> _What is needed_: Quote all of the data that follows exactly as written, skipping the images.

BEGIN Records

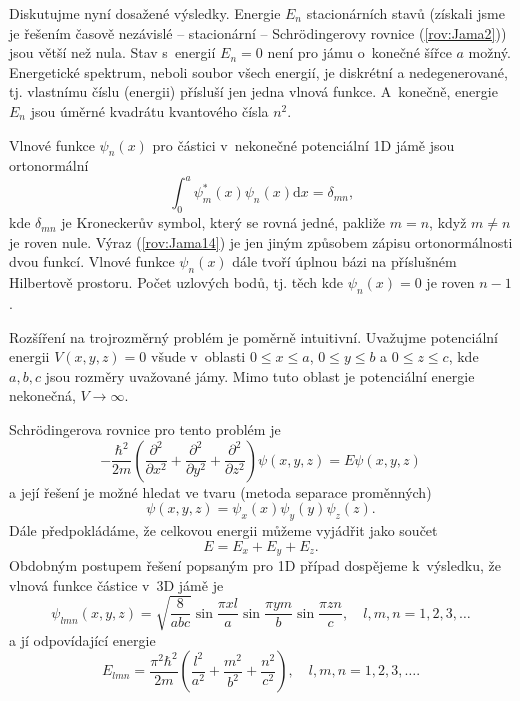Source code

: Diskutujme nyní dosažené výsledky. Energie $E_n$ stacionárních stavů (získali jsme je řešením časově nezávislé -- stacionární -- Schrödingerovy rovnice (\ref{rov:Jama2})) jsou větší než nula. Stav s~energií $E_n=0$ není pro jámu o~konečné šířce $a$ možný. Energetické spektrum, neboli soubor všech energií, je diskrétní a nedegenerované, tj. vlastnímu číslu (energii) přísluší jen jedna vlnová funkce. A~konečně, energie $E_n$ jsou úměrné kvadrátu kvantového čísla $n^2$.

Vlnové funkce $\psi_n(x)$ pro částici v~nekonečné potenciální 1D jámě jsou ortonormální
\begin{equation}
\int_0^a \psi_m^\ast(x) \psi_n(x) \mathrm{d}x = \delta_{mn} \mbox{,}
\label{rov:Jama14}
\end{equation}
kde $\delta_{mn}$ je Kroneckerův symbol, který se rovná jedné, pakliže $m=n$, když $m \not = n$ je roven nule. Výraz (\ref{rov:Jama14}) je jen jiným způsobem zápisu ortonormálnosti dvou funkcí. Vlnové funkce $\psi_n(x)$ dále tvoří úplnou bázi na příslušném Hilbertově prostoru. Počet uzlových bodů, tj. těch kde $\psi_n(x)=0$ je roven $n-1$.

Rozšíření na trojrozměrný problém je poměrně intuitivní. Uvažujme potenciální energii $V(x,y,z) = 0$ všude v~oblasti $0\leq x\leq a$, $0\leq y \leq b$ a $0\leq z \leq c$, kde $a, b, c$ jsou rozměry uvažované jámy. Mimo tuto oblast je potenciální energie nekonečná, $V \rightarrow \infty$.

Schrödingerova rovnice pro tento problém je
\begin{equation}
-\frac{\hbar^2}{2m} \left(\frac{\partial^2}{\partial x^2} + \frac{\partial^2}{\partial y^2} + \frac{\partial^2}{\partial z^2} \right) \psi(x,y,z) = E \psi(x,y,z)
\label{rov:Jama15}
\end{equation}
a její řešení je možné hledat ve tvaru (metoda separace proměnných) 
\begin{equation}
\psi(x,y,z) = \psi_x(x)\psi_y(y)\psi_z(z) \mbox{.}
\label{rov:Jama16}
\end{equation}
Dále předpokládáme, že celkovou energii můžeme vyjádřit jako součet
\begin{equation}
E = E_x + E_y + E_z \mbox{.}
\label{rov:Jama17}
\end{equation}
Obdobným postupem řešení popsaným pro 1D případ dospějeme k~výsledku, že vlnová funkce částice v~3D jámě je
\begin{equation}
\psi_{lmn}(x,y,z) = \sqrt{\frac{8}{abc}} \sin \frac{\pi xl}{a}\sin \frac{\pi ym}{b} \sin \frac{\pi zn}{c}, \quad l,m,n = 1,2,3, \dots
\label{rov:Jama18}
\end{equation}
a jí odpovídající energie
\begin{equation}
E_{lmn} = \frac{\pi^2\hbar^2}{2m} \left(\frac{l^2}{a^2} + \frac{m^2}{b^2} + \frac{n^2}{c^2} \right), \quad l,m,n = 1,2,3, \dots \mbox{.}
\label{rov:Jama19} 
\end{equation}

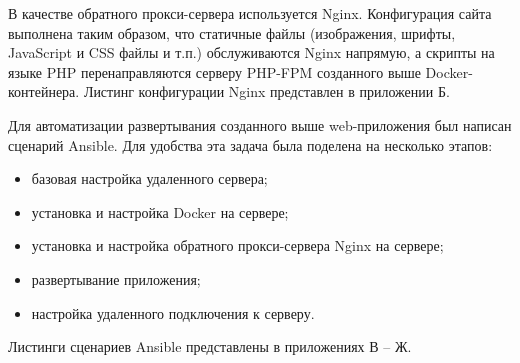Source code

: В качестве обратного прокси-сервера используется Nginx. Конфигурация сайта
выполнена таким образом, что статичные файлы (изображения, шрифты, JavaScript и
CSS файлы и т.п.) обслуживаются Nginx напрямую, а скрипты на языке PHP
перенаправляются серверу PHP-FPM созданного выше Docker-контейнера. Листинг
конфигурации Nginx представлен в приложении Б.

Для автоматизации развертывания созданного выше web-приложения был написан
сценарий Ansible. Для удобства эта задача была поделена на несколько этапов:
\begin{itemize}
    \item базовая настройка удаленного сервера;
    \item установка и настройка Docker на сервере;
    \item установка и настройка обратного прокси-сервера Nginx на сервере;
    \item развертывание приложения;
    \item настройка удаленного подключения к серверу.
\end{itemize}

Листинги сценариев Ansible представлены в приложениях В -- Ж.
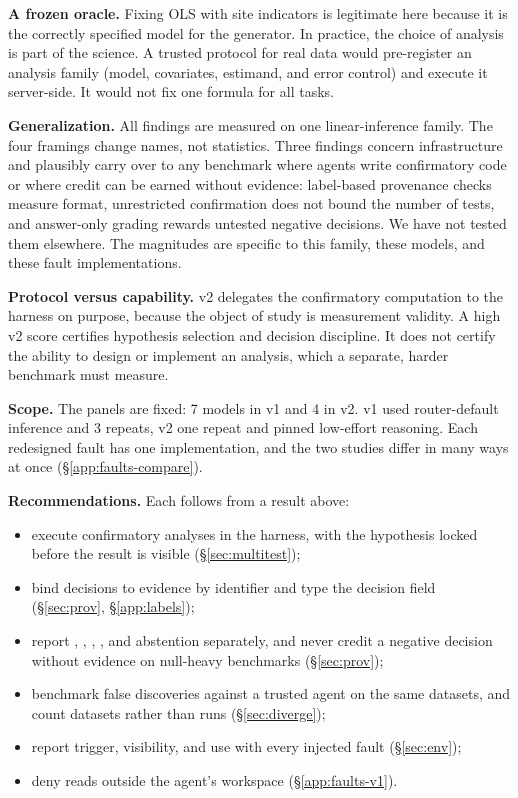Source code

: \textbf{A frozen oracle.} Fixing OLS with site indicators is legitimate here
because it is the correctly specified model for the generator. In practice,
the choice of analysis is part of the science. A trusted protocol for real
data would pre-register an analysis family (model, covariates, estimand, and
error control) and execute it server-side. It would not fix one formula for
all tasks.

\textbf{Generalization.} All findings are measured on one linear-inference
family. The four framings change names, not statistics. Three findings
concern infrastructure and plausibly carry over to any benchmark where
agents write confirmatory code or where credit can be earned without
evidence: label-based provenance checks measure format, unrestricted
confirmation does not bound the number of tests, and answer-only grading
rewards untested negative decisions. We have not tested them elsewhere. The
magnitudes are specific to this family, these models, and these fault
implementations.

\textbf{Protocol versus capability.} v2 delegates the confirmatory
computation to the harness on purpose, because the object of study is
measurement validity. A high v2 score certifies hypothesis selection and
decision discipline. It does not certify the ability to design or implement
an analysis, which a separate, harder benchmark must measure.

\textbf{Scope.} The panels are fixed: 7 models in v1 and 4 in v2. v1 used
router-default inference and 3 repeats, v2 one repeat and pinned low-effort
reasoning. Each redesigned fault has one implementation, and the two studies
differ in many ways at once (\S\ref{app:faults-compare}).

\textbf{Recommendations.} Each follows from a result above:
\begin{itemize}
\item execute confirmatory analyses in the harness, with the hypothesis
locked before the result is visible (\S\ref{sec:multitest});
\item bind decisions to evidence by identifier and type the decision field
(\S\ref{sec:prov}, \S\ref{app:labels});
\item report , , , ,
and abstention separately, and never credit a negative decision without
evidence on null-heavy benchmarks (\S\ref{sec:prov});
\item benchmark false discoveries against a trusted agent on the same
datasets, and count datasets rather than runs (\S\ref{sec:diverge});
\item report trigger, visibility, and use with every injected fault
(\S\ref{sec:env});
\item deny reads outside the agent's workspace (\S\ref{app:faults-v1}).
\end{itemize}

END Records

> _Solution for this task_:
Source code

: Diskutujme nyní dosažené výsledky. Energie $E_n$ stacionárních stavů (získali jsme je řešením časově nezávislé -- stacionární -- Schrödingerovy rovnice (\ref{rov:Jama2})) jsou větší než nula. Stav s~energií $E_n=0$ není pro jámu o~konečné šířce $a$ možný. Energetické spektrum, neboli soubor všech energií, je diskrétní a nedegenerované, tj. vlastnímu číslu (energii) přísluší jen jedna vlnová funkce. A~konečně, energie $E_n$ jsou úměrné kvadrátu kvantového čísla $n^2$.

Vlnové funkce $\psi_n(x)$ pro částici v~nekonečné potenciální 1D jámě jsou ortonormální
\begin{equation}
\int_0^a \psi_m^\ast(x) \psi_n(x) \mathrm{d}x = \delta_{mn} \mbox{,}
\label{rov:Jama14}
\end{equation}
kde $\delta_{mn}$ je Kroneckerův symbol, který se rovná jedné, pakliže $m=n$, když $m \not = n$ je roven nule. Výraz (\ref{rov:Jama14}) je jen jiným způsobem zápisu ortonormálnosti dvou funkcí. Vlnové funkce $\psi_n(x)$ dále tvoří úplnou bázi na příslušném Hilbertově prostoru. Počet uzlových bodů, tj. těch kde $\psi_n(x)=0$ je roven $n-1$.

Rozšíření na trojrozměrný problém je poměrně intuitivní. Uvažujme potenciální energii $V(x,y,z) = 0$ všude v~oblasti $0\leq x\leq a$, $0\leq y \leq b$ a $0\leq z \leq c$, kde $a, b, c$ jsou rozměry uvažované jámy. Mimo tuto oblast je potenciální energie nekonečná, $V \rightarrow \infty$.

Schrödingerova rovnice pro tento problém je
\begin{equation}
-\frac{\hbar^2}{2m} \left(\frac{\partial^2}{\partial x^2} + \frac{\partial^2}{\partial y^2} + \frac{\partial^2}{\partial z^2} \right) \psi(x,y,z) = E \psi(x,y,z)
\label{rov:Jama15}
\end{equation}
a její řešení je možné hledat ve tvaru (metoda separace proměnných) 
\begin{equation}
\psi(x,y,z) = \psi_x(x)\psi_y(y)\psi_z(z) \mbox{.}
\label{rov:Jama16}
\end{equation}
Dále předpokládáme, že celkovou energii můžeme vyjádřit jako součet
\begin{equation}
E = E_x + E_y + E_z \mbox{.}
\label{rov:Jama17}
\end{equation}
Obdobným postupem řešení popsaným pro 1D případ dospějeme k~výsledku, že vlnová funkce částice v~3D jámě je
\begin{equation}
\psi_{lmn}(x,y,z) = \sqrt{\frac{8}{abc}} \sin \frac{\pi xl}{a}\sin \frac{\pi ym}{b} \sin \frac{\pi zn}{c}, \quad l,m,n = 1,2,3, \dots
\label{rov:Jama18}
\end{equation}
a jí odpovídající energie
\begin{equation}
E_{lmn} = \frac{\pi^2\hbar^2}{2m} \left(\frac{l^2}{a^2} + \frac{m^2}{b^2} + \frac{n^2}{c^2} \right), \quad l,m,n = 1,2,3, \dots \mbox{.}
\label{rov:Jama19} 
\end{equation}

Source code

: В качестве обратного прокси-сервера используется Nginx. Конфигурация сайта
выполнена таким образом, что статичные файлы (изображения, шрифты, JavaScript и
CSS файлы и т.п.) обслуживаются Nginx напрямую, а скрипты на языке PHP
перенаправляются серверу PHP-FPM созданного выше Docker-контейнера. Листинг
конфигурации Nginx представлен в приложении Б.

Для автоматизации развертывания созданного выше web-приложения был написан
сценарий Ansible. Для удобства эта задача была поделена на несколько этапов:
\begin{itemize}
    \item базовая настройка удаленного сервера;
    \item установка и настройка Docker на сервере;
    \item установка и настройка обратного прокси-сервера Nginx на сервере;
    \item развертывание приложения;
    \item настройка удаленного подключения к серверу.
\end{itemize}

Листинги сценариев Ansible представлены в приложениях В -- Ж.
Source code

: \textbf{A frozen oracle.} Fixing OLS with site indicators is legitimate here
because it is the correctly specified model for the generator. In practice,
the choice of analysis is part of the science. A trusted protocol for real
data would pre-register an analysis family (model, covariates, estimand, and
error control) and execute it server-side. It would not fix one formula for
all tasks.

\textbf{Generalization.} All findings are measured on one linear-inference
family. The four framings change names, not statistics. Three findings
concern infrastructure and plausibly carry over to any benchmark where
agents write confirmatory code or where credit can be earned without
evidence: label-based provenance checks measure format, unrestricted
confirmation does not bound the number of tests, and answer-only grading
rewards untested negative decisions. We have not tested them elsewhere. The
magnitudes are specific to this family, these models, and these fault
implementations.

\textbf{Protocol versus capability.} v2 delegates the confirmatory
computation to the harness on purpose, because the object of study is
measurement validity. A high v2 score certifies hypothesis selection and
decision discipline. It does not certify the ability to design or implement
an analysis, which a separate, harder benchmark must measure.

\textbf{Scope.} The panels are fixed: 7 models in v1 and 4 in v2. v1 used
router-default inference and 3 repeats, v2 one repeat and pinned low-effort
reasoning. Each redesigned fault has one implementation, and the two studies
differ in many ways at once (\S\ref{app:faults-compare}).

\textbf{Recommendations.} Each follows from a result above:
\begin{itemize}
\item execute confirmatory analyses in the harness, with the hypothesis
locked before the result is visible (\S\ref{sec:multitest});
\item bind decisions to evidence by identifier and type the decision field
(\S\ref{sec:prov}, \S\ref{app:labels});
\item report , , , ,
and abstention separately, and never credit a negative decision without
evidence on null-heavy benchmarks (\S\ref{sec:prov});
\item benchmark false discoveries against a trusted agent on the same
datasets, and count datasets rather than runs (\S\ref{sec:diverge});
\item report trigger, visibility, and use with every injected fault
(\S\ref{sec:env});
\item deny reads outside the agent's workspace (\S\ref{app:faults-v1}).
\end{itemize}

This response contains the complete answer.